ReMamba: Equip Mamba with Effective Long-Sequence Modeling
Danlong Yuan, Jiahao Liu, Bei Li, Huishuai Zhang, Jingang Wang, Xunliang Cai, Dongyan Zhao
TL;DR
ReMamba addresses the long-context degradation of Mamba, a linear-time state-space model, by introducing a two-stage re-forward mechanism that selectively compresses and adapts distant information. Stage1 compactly selects and replaces salient final-layer hidden states, Stage2 integrates these compressed representations into Mamba’s state updates with a trainable control to mitigate information loss. Empirical results on LongBench and LEval show substantial gains over the Mamba baseline and competitive performance with same-size transformers, with transfer gains observed on Mamba2 as well.
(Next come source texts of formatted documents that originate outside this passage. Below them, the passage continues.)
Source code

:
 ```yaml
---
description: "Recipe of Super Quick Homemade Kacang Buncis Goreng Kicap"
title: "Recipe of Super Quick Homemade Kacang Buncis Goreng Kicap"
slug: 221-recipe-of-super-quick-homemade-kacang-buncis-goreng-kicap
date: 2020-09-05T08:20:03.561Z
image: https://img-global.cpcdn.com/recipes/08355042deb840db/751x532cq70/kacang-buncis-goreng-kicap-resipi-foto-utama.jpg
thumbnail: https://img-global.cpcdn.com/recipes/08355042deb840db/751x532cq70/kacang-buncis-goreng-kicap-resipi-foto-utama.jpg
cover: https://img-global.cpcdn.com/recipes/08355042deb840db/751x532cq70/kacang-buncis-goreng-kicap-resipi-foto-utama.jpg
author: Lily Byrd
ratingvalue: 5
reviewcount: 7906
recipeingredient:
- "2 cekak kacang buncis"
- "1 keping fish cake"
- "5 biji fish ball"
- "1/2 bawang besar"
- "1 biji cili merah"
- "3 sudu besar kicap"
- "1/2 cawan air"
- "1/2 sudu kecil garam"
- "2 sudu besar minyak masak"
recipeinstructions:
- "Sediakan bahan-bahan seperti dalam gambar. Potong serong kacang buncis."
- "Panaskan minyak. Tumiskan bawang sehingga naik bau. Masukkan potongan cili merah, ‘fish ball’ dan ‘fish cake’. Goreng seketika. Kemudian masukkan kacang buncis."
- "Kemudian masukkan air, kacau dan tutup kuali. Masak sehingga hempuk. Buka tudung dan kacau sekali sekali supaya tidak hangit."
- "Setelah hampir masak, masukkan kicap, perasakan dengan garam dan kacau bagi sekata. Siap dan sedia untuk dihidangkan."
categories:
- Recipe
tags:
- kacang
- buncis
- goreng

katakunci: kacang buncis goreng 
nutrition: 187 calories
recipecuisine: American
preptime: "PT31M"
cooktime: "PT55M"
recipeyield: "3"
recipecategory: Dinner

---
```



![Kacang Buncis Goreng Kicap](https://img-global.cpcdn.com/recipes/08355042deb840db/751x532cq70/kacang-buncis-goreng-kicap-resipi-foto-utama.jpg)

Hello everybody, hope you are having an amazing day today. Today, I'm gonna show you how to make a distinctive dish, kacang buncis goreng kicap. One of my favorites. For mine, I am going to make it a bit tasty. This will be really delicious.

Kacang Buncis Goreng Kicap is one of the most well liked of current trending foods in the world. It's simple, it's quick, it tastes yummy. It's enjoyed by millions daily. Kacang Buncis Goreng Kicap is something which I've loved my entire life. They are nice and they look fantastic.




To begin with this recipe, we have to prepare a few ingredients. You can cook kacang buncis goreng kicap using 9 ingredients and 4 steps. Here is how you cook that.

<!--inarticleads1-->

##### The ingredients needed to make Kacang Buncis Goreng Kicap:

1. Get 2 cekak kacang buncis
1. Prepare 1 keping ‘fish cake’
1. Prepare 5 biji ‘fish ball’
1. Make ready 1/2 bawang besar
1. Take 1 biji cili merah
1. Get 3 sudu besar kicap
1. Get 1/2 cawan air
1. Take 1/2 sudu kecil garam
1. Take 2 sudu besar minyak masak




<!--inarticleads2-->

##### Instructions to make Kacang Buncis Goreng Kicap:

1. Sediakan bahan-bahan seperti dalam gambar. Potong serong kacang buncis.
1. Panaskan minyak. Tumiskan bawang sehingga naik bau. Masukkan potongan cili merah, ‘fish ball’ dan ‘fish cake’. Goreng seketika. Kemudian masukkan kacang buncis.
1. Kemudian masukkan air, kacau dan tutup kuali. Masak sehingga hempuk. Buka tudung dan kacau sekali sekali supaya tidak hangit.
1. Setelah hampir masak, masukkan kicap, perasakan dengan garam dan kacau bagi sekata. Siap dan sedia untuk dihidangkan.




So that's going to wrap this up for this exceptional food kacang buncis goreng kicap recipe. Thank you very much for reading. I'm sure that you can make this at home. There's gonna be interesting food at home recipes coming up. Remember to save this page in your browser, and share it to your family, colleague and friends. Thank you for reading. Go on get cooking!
The approach achieves these improvements with only a modest inference overhead, offering a practical path to enhancing long-context capabilities of memory-efficient models while outlining limitations and avenues for future refinement in state-space updates.
Abstract
While the Mamba architecture demonstrates superior inference efficiency and competitive performance on short-context natural language processing (NLP) tasks, empirical evidence suggests its capacity to comprehend long contexts is limited compared to transformer-based models. In this study, we investigate the long-context efficiency issues of the Mamba models and propose ReMamba, which enhances Mamba's ability to comprehend long contexts. ReMamba incorporates selective compression and adaptation techniques within a two-stage re-forward process, incurring minimal additional inference costs overhead. Experimental results on the LongBench and L-Eval benchmarks demonstrate ReMamba's efficacy, improving over the baselines by 3.2 and 1.6 points, respectively, and attaining performance almost on par with same-size transformer models.